Wednesday, February 22, 2012

How to Design the Rice Experiment

"The first principle is that you must not fool yourself—and you are the easiest person to fool."
– Richard Feynman

The rice experiment, as popularized by businessman Masaru Emoto, is a good example of how not to design a scientific experiment. I will explain why at the end. First, I will explain how I would design a rice experiment. I am not a scientist, but I try to stay scientifically literate. If anyone has suggestions on how to improve this design, let me know.

To be clear, I am not planning on doing this experiment, as I will explain afterward.

My Hypothetical Rice Experiment:

1: Prepare good words and bad words on opaque adhesive labels. The labels need to be opaque enough so that they cannot be read through the backs of glass jars.

2: For a control, I would prepare labels with no words. I would also prepare labels with neutral words. I would also prepare good, bad, and neutral words in a foreign language that I don't understand. All the labels would be prepared under the same hygienic conditions and cut in identical shapes. This is the heart of the experiment. Let's pause for a moment and ask why this is so important...

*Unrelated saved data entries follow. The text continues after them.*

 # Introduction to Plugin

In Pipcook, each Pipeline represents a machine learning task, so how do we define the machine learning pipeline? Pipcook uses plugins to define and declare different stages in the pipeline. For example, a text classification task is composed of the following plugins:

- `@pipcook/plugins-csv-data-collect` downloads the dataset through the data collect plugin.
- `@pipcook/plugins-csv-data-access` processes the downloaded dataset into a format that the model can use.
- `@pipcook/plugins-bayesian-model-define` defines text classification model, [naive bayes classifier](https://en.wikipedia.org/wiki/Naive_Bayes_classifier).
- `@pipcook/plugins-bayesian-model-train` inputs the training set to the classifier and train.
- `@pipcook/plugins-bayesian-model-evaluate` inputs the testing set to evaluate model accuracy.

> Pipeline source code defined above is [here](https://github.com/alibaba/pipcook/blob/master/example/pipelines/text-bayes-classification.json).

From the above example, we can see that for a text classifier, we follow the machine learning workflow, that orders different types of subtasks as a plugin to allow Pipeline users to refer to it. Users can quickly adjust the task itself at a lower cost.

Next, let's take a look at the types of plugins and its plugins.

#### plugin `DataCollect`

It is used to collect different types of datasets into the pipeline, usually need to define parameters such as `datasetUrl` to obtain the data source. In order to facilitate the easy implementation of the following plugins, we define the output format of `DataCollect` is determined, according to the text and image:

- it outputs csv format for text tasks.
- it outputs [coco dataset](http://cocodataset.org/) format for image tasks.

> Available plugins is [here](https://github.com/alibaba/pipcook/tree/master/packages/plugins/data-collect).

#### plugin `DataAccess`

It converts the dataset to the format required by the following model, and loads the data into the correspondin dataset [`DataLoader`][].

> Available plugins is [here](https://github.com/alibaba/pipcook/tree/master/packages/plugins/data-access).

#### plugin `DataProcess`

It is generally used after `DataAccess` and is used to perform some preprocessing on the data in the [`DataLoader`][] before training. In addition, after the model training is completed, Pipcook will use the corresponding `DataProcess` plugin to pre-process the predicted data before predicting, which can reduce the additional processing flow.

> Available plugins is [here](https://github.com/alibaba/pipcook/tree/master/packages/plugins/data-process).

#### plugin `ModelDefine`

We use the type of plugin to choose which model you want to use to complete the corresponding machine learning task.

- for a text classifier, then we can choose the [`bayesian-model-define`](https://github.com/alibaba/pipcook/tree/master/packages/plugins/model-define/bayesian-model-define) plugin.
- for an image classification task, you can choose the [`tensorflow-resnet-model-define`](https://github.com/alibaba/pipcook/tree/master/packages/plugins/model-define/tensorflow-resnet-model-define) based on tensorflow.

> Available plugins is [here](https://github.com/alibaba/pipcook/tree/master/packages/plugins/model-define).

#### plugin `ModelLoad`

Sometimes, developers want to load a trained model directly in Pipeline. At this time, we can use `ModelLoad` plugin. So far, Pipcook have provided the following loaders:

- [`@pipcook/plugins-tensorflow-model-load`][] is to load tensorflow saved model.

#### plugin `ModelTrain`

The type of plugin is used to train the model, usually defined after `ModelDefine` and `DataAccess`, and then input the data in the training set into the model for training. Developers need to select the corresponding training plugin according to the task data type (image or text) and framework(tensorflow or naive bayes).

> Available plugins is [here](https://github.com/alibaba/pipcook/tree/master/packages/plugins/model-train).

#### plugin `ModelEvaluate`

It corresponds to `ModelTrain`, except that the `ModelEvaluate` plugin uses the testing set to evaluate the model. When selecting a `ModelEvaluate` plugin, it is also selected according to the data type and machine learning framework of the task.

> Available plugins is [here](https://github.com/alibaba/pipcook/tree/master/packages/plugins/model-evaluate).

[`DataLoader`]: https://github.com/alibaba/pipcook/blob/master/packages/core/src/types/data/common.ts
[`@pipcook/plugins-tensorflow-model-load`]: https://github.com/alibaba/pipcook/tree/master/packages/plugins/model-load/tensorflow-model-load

A controlled experiment should answer the question, "Compared to what?" If, all other things being equal, some interesting variable changes, what will happen? That's the question. The tricky part is to make all other things be equal.

For a wonderful description of eliminating variables, listen to or read "Cargo Cult Science" by Richard Feynman. Now back to our hypothetical experiment...

3: Have all the words recorded separately in a ledger. This will help keep me honest.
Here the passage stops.